На земле штиптаров - Май Карл Фридрих 14 стр.


- Ты прав, эфенди. Я тоже подумал об этом и проследил за ними. Вскоре они и впрямь повернули направо, в горы.

- Теперь они спрячутся там и будут нас ждать. Прежде всего мне надо знать, что именно ты им рассказал. Итак, ты признался, что я в Радовише; ты вспомнил и про мою больную ногу, и что я собираюсь, возможно, остаться в Радовише?

- Нет, об этом ни слова.

- Тогда они ждут, что мы поедем сегодня. Они не спрашивали, когда мы хотим отправиться?

- Да, и я сказал, что еще не знаю об этом. Тогда они поклялись, что убьют меня и сожгут мою хижину, если я их выдам. Они заявили, что они - те самые аладжи, о которых я наверняка слышал, и они непременно исполнят свою угрозу.

- И все же ты рассказываешь мне об этом?

- Это мой долг. Я благодарен тебе, эфенди. Быть может, ты устроишь все так, чтобы они поверили, что я промолчал.

- Это легко можно сделать. Конечно, я тебе благодарен за то, что ты предупредил меня, иначе для нас все могло бы плохо кончиться.

- О да, господин, ты бы погиб, - сказал его свояк. - Я слышал это своими ушами.

- Они, значит, опять к тебе приходили?

- Естественно! Но радости мне было мало, уж слишком я натерпелся во время их первого визита.

- Вчера поутру? Или ты видел их еще раньше?

- Я слышал о них, но, конечно, не видел. Они пришли ко мне утром, потребовали ракию и, отведя коней за дом, сами уселись за столиком, что стоял перед домом.

- Ты догадывался, кто это такие?

- Да. Лошади у них были пегие, а сами они были такими здоровенными - точь-в-точь, как мне их описывали. Я был страшно зол на них, ведь я думал, что они украли мою лошадь и седло.

- Ты уже знал, что у тебя лошадь пропала?

- Конечно!

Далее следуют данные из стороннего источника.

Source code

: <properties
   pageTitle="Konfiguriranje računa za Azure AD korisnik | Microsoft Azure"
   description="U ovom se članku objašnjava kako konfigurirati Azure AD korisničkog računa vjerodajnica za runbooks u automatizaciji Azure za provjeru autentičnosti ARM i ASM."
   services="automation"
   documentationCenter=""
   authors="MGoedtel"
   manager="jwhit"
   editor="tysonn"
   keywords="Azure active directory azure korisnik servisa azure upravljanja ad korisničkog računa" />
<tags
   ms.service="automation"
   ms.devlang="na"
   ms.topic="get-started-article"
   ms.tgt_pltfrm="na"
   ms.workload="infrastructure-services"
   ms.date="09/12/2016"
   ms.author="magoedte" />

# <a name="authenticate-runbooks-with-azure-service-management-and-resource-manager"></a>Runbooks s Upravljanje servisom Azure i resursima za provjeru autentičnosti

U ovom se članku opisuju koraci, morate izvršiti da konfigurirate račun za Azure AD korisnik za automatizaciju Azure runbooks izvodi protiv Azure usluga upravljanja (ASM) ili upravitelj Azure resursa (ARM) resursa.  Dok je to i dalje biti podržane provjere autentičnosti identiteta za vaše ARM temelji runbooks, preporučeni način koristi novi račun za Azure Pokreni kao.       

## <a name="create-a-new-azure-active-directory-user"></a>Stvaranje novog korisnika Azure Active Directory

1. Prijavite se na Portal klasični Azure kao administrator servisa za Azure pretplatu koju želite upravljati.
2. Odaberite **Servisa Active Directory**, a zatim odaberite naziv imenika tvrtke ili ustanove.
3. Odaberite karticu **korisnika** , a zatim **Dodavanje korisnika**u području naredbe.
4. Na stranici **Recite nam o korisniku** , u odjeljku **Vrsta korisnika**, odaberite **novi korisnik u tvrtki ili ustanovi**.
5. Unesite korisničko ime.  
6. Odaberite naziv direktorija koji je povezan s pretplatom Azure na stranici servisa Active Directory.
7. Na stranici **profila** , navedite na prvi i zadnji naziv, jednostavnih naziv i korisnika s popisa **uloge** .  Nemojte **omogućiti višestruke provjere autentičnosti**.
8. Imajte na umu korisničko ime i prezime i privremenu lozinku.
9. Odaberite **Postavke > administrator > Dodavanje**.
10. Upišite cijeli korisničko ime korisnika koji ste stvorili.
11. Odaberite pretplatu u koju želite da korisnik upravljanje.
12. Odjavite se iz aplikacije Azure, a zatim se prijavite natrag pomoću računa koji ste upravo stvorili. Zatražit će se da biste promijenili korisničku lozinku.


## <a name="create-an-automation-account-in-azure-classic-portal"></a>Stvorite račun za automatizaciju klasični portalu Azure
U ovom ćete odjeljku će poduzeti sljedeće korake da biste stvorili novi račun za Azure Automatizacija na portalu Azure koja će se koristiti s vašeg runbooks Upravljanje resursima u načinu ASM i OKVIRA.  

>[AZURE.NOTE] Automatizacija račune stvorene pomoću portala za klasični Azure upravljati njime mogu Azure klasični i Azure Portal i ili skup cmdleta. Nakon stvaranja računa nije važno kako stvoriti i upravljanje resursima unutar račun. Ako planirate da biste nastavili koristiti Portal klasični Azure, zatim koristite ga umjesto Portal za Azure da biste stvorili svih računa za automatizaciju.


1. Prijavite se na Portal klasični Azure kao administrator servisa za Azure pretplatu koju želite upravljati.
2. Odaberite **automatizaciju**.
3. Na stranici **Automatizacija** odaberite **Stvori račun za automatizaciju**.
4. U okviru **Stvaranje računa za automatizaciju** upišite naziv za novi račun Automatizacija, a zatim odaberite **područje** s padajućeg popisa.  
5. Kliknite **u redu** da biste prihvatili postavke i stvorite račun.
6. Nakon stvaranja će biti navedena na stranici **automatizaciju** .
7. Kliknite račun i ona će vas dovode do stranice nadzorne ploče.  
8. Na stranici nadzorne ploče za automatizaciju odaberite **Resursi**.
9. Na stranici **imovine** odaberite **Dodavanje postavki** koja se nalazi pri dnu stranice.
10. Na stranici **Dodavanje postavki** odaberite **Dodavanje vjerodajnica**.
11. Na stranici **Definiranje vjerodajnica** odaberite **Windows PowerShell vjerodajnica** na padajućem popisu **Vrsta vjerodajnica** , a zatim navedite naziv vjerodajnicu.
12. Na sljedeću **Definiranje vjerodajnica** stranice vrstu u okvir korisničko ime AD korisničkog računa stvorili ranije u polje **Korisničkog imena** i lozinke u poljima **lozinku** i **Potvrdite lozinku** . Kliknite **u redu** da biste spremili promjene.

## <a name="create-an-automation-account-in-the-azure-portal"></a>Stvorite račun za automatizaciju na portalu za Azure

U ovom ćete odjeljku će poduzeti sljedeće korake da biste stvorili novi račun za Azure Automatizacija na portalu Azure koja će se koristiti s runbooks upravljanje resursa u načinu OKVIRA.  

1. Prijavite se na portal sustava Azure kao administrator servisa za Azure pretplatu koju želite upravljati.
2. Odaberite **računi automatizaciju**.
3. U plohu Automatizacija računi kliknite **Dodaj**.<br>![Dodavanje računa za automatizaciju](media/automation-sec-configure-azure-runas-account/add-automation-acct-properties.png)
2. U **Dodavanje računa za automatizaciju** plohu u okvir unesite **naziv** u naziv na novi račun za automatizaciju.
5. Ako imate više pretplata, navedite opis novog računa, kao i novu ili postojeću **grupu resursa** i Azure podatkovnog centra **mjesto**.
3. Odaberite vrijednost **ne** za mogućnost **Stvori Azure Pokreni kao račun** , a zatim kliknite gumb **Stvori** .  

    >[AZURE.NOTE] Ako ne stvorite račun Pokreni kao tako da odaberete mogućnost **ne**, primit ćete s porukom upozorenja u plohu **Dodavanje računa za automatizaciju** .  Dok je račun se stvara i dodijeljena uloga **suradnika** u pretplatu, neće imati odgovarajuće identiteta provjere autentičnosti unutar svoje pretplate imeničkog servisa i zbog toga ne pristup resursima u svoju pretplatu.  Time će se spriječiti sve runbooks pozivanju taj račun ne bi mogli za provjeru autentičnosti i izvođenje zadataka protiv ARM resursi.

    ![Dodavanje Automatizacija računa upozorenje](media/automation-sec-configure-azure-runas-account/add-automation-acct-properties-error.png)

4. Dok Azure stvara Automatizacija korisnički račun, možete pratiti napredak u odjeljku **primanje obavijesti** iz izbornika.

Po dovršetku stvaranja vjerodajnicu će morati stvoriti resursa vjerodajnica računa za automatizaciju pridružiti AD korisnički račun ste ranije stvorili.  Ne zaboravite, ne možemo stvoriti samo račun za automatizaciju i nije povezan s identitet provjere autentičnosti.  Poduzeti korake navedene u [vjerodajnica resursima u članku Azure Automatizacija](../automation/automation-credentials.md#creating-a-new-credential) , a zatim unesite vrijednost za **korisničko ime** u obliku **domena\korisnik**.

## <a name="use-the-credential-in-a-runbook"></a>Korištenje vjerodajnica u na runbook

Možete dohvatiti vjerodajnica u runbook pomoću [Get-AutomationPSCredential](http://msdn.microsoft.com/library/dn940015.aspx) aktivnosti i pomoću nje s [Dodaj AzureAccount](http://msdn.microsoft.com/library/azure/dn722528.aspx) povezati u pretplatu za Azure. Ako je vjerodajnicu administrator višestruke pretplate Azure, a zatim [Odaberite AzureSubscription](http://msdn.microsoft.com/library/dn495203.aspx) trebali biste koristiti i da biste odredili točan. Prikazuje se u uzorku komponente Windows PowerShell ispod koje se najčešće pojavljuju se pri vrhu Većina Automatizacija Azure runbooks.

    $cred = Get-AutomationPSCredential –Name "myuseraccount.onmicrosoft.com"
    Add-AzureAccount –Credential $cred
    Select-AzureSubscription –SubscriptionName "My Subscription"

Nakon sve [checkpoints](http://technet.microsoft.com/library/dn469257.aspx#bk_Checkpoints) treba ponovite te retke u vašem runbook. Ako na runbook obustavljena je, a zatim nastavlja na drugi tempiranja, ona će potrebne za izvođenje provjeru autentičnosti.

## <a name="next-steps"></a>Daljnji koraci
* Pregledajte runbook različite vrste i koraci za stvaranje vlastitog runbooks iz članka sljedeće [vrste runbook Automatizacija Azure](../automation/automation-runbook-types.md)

Я сразу увидел, как только встал.

- А разве лошадь не могла куда-нибудь уйти?

- Нет, она этого никогда не делала, и потом седло было бы тогда на месте.

- Верно, ведь седло не могло ускакать вместе с лошадью.

- Я рассказал им о краже, и они, наверное, заметили, что я подозреваю их самих: уж как-то они зло стали со мной обращаться и в конце концов заставили меня сидеть в комнате и никуда не выходить.

- И ты с этим смирился?

- А что я еще должен был делать?

- Позвать соседей на помощь.

- Я не мог убежать к ним, а даже если бы мог, все равно у меня ничего бы не удалось. Если к тебе пришли аладжи, лучше им повиноваться; даже если ты сегодня взял над ними верх, все равно они потом тебе отомстят. Вот я спокойно и остался в комнате. Я даже детей не мог позвать. Ты за меня это сделал, эфенди.

- Все это время никто к тебе не заезжал? Я думаю, приезд какого-нибудь гостя спугнул бы их.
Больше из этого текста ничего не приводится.